前回のエントリーでは、
マネジリアル・グリッドがどんなものかを簡単にご紹介した。
※過去記事ご参照→『マネジリアル・グリッド』

以降は3回に分けて、それぞれ類型化された各タイプの傾向と
対策(リーダーの自己変革ポイント)をご紹介する。
今回は“1・9型”リーダーについて。

“1・9型”のリーダーは、良く言えば“和を以て貴しと為す”タイプ。
業績を重視するよりも円滑な人間関係を重視するので、悪く言えば
“仲良しクラブ”的な組織経営をしがちなタイプであるとも言える。
このタイプに特徴的な傾向を以下に挙げてみる。

(1) 部下に目線を合わせて話を聴こうとする姿勢がある
(2) 部下を育てたいという意識は高い
(3) 周囲から嫌われることを極度に恐れる
(4) 組織内の人的トラブルを避ける
(5) 自らが汚れ役となるのを避ける
(6) 業績達成に対する覚悟を決めきれない
(7) 部下を叱ることができない
(8) 部下に負荷をかけることがでない
(9) 部下に負荷をかけなければならない際に上役の口を使う
(10)上役に対しては原則イエスマンである

このタイプのリーダーは一見、周囲との調和を重んじているように見える。
しかし、それは自分本位な欲求−自分は傷つきたくない、嫌われたくない、
無視されたくないといった欲求−の裏返しである場合も少なくない。

次に、このタイプのリーダーの自己変革ポイントを挙げてみる。

(1) 業績達成こそリーダー最大の責任であると認識する
(2) 業績達成の責任と真摯に向き合う
(3) 業績達成のためには人的摩擦や衝突が欠かせないと心得る
(4) 業績達成に向け、自らの覚悟が定まらなければ上役を使う。
   すなわち上役に対して自ら進んで業績達成を宣言することで、
   自らに負荷をかける
(5) 部下に対して上位方針を説明する際には、自らやり遂げる
   覚悟を決めた方針であることを必ず明示する
(6) 折に触れ、自社・自組織・自分たちの仕事に対する自らの
   思いやビジョン(明るい展望)を部下たちに伝える
(7) 部下に“より高い負荷”をかけることが自らの使命と心得る
(8) 部下に対しては信賞必罰の姿勢で臨む
(9) 上役に対して上申する習慣をつける。
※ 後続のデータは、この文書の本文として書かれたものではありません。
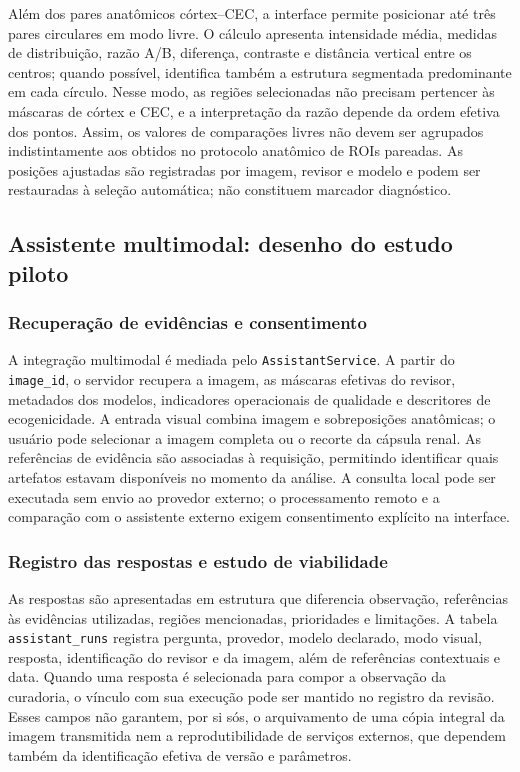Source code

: \documentclass[12pt]{article}
\begin{document}
Além dos pares anatômicos córtex--CEC, a interface permite posicionar até três pares circulares em modo livre. O cálculo apresenta intensidade média, medidas de distribuição, razão A/B, diferença, contraste e distância vertical entre os centros; quando possível, identifica também a estrutura segmentada predominante em cada círculo. Nesse modo, as regiões selecionadas não precisam pertencer às máscaras de córtex e CEC, e a interpretação da razão depende da ordem efetiva dos pontos. Assim, os valores de comparações livres não devem ser agrupados indistintamente aos obtidos no protocolo anatômico de ROIs pareadas. As posições ajustadas são registradas por imagem, revisor e modelo e podem ser restauradas à seleção automática; não constituem marcador diagnóstico.

\subsection{Assistente multimodal: desenho do estudo piloto}

\subsubsection{Recuperação de evidências e consentimento}
\label{sec:curadoria_assistente_evidencias}

A integração multimodal é mediada pelo \texttt{AssistantService}. A partir do \texttt{image\_id}, o servidor recupera a imagem, as máscaras efetivas do revisor, metadados dos modelos, indicadores operacionais de qualidade e descritores de ecogenicidade. A entrada visual combina imagem e sobreposições anatômicas; o usuário pode selecionar a imagem completa ou o recorte da cápsula renal. As referências de evidência são associadas à requisição, permitindo identificar quais artefatos estavam disponíveis no momento da análise. A consulta local pode ser executada sem envio ao provedor externo; o processamento remoto e a comparação com o assistente externo exigem consentimento explícito na interface.

\subsubsection{Registro das respostas e estudo de viabilidade}
\label{sec:curadoria_assistente_registros}

As respostas são apresentadas em estrutura que diferencia observação, referências às evidências utilizadas, regiões mencionadas, prioridades e limitações. A tabela \texttt{assistant\_runs} registra pergunta, provedor, modelo declarado, modo visual, resposta, identificação do revisor e da imagem, além de referências contextuais e data. Quando uma resposta é selecionada para compor a observação da curadoria, o vínculo com sua execução pode ser mantido no registro da revisão. Esses campos não garantem, por si sós, o arquivamento de uma cópia integral da imagem transmitida nem a reprodutibilidade de serviços externos, que dependem também da identificação efetiva de versão e parâmetros.
\end{document}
ときには部下の面前で
   上役に上申する姿を見せる
(10)リーダーは嫌われるのも重要な役割の1つ、そのことと自らの
   人格とは別物であると思い定める

“1・9型”のリーダーは、部下たちから“あの人は良い人だ”と
評価されることもある反面、“リーダーとしては物足りない”と
思われていることも少なくない。そのことをどう受け止めるのか?

“1・9型”を自任するリーダーには、
まずその点を自問することから自己変革のきっかけを掴んでほしい。